Back in 1694, Admiral Edward Russell had a solid career in the Royal Navy, and was well-respected -- at least until the day he threw a bash for his fleet. The party centered around a cocktail Russell, the 1st Earl of Oxford, concocted in an enormous fountain using 250 gallons of brandy, 125 gallons of Málaga wine, 1,400 pounds of sugar, 2,500 lemons, 20 gallons of lime juice and 5 pounds of nutmeg. Bartenders sat in canoes in the fountain, ladling out the drink. The bartenders rotated out every 15 minutes so they wouldn't pass out from the fumes or become intoxicated. Although about 5,000 people attended the party, it took them eight days to finish the cocktail, resulting in a long, drawn-out, probably quite drunken, celebration [source: Motilo].
Amazing parties have been thrown throughout the ages, typically by those like Russell, who have the wealth or notoriety to pull them off. Not all of them are the same flavor of outrageous as Russell's, though. The following 10 fêtes run the gamut of soirée styles, from sumptuous, but relatively staid, affairs filled with formal attire, decadent eats and over-the-top décor to creative events with unusual attire or themes.

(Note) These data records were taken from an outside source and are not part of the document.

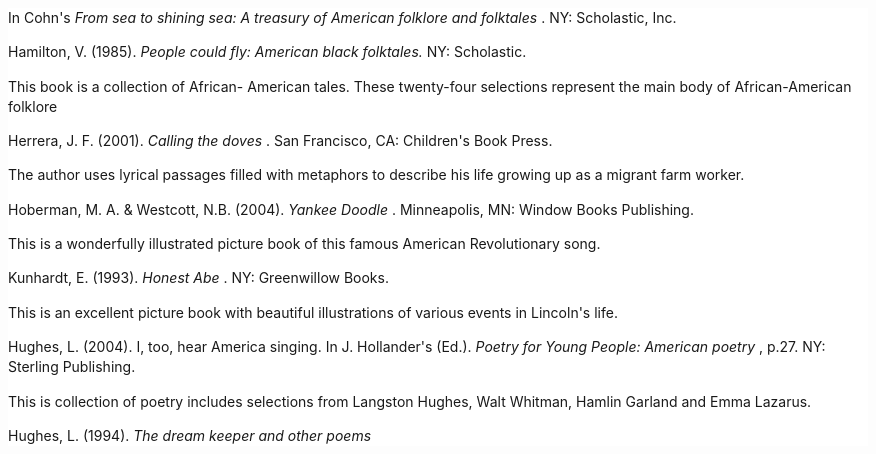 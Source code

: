 In Cohn's
<i>
From sea to shining sea: A treasury of American folklore and folktales
</i>
. NY: Scholastic, Inc.
</p>
<p>
Hamilton, V. (1985).
<i>
People could fly: American black folktales.
</i>
NY: Scholastic.
</p>
<p>
This book is a collection of African- American tales. These twenty-four selections represent the main body of African-American folklore
</p>
<p>
Herrera, J. F. (2001).
<i>
Calling the doves
</i>
. San Francisco, CA: Children's Book Press.
</p>
<p>
The author uses lyrical passages filled with metaphors to describe his life growing up as a migrant farm worker.
</p>
<p>
Hoberman, M. A. &amp; Westcott, N.B. (2004).
<i>
Yankee Doodle
</i>
. Minneapolis, MN: Window Books Publishing.
</p>
<p>
This is a wonderfully illustrated picture book of this famous American Revolutionary song.
</p>
<p>
Kunhardt, E. (1993).
<i>
Honest Abe
</i>
. NY: Greenwillow Books.
</p>
<p>
This is an excellent picture book with beautiful illustrations of various events in Lincoln's life.
</p>
<p>
Hughes, L. (2004). I, too, hear America singing. In J. Hollander's (Ed.).
<i>
Poetry for Young People: American poetry
</i>
, p.27. NY: Sterling Publishing.
</p>
<p>
This is collection of poetry includes selections from Langston Hughes, Walt Whitman, Hamlin Garland and Emma Lazarus.
</p>
<p>
Hughes, L. (1994).
<i>
The dream keeper and other poems
</i> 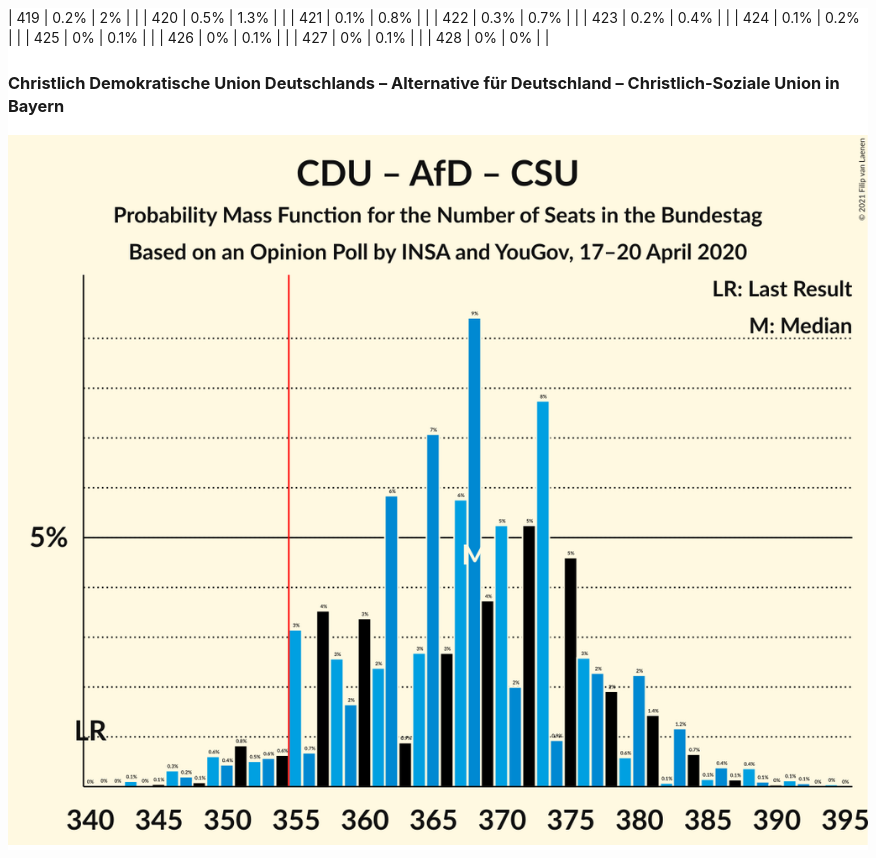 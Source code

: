 | 419 | 0.2% | 2% |  |
| 420 | 0.5% | 1.3% |  |
| 421 | 0.1% | 0.8% |  |
| 422 | 0.3% | 0.7% |  |
| 423 | 0.2% | 0.4% |  |
| 424 | 0.1% | 0.2% |  |
| 425 | 0% | 0.1% |  |
| 426 | 0% | 0.1% |  |
| 427 | 0% | 0.1% |  |
| 428 | 0% | 0% |  |

### Christlich Demokratische Union Deutschlands – Alternative für Deutschland – Christlich-Soziale Union in Bayern

![Graph with seats probability mass function not yet produced](2020-04-20-INSAandYouGov-coalitions-seats-pmf-cdu–afd–csu.png "Seats Probability Mass Function")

It's not every day that you turn 50. And some people, unfortunately, never reach this milestone. Which may explain why Sultan Haji Hassanal Bolkiah of Brunei decided to celebrate the conclusion of his first five decades on Earth in style. To say the least.
The sultan began his blow-out celebration with a military march, followed by a polo match with Great Britain's Prince Charles [source: Bost]. He then gathered together several thousand of his best friends for a dinner that included the finest champagne and caviar available. He also flew in Michael Jackson to warble some tunes for his guests, although he didn't attend this portion of his birthday bash for some reason. Total cost: $27 million ($16 million of which went toward the concert) [source: Motilo].
The sultan turned 50 back in 1996. In 2012 dollars, his $27 million extravaganza would have cost $40 million [source: Bureau of Labor Statistics]. Not surprisingly, the sultan is one of the richest people in the world.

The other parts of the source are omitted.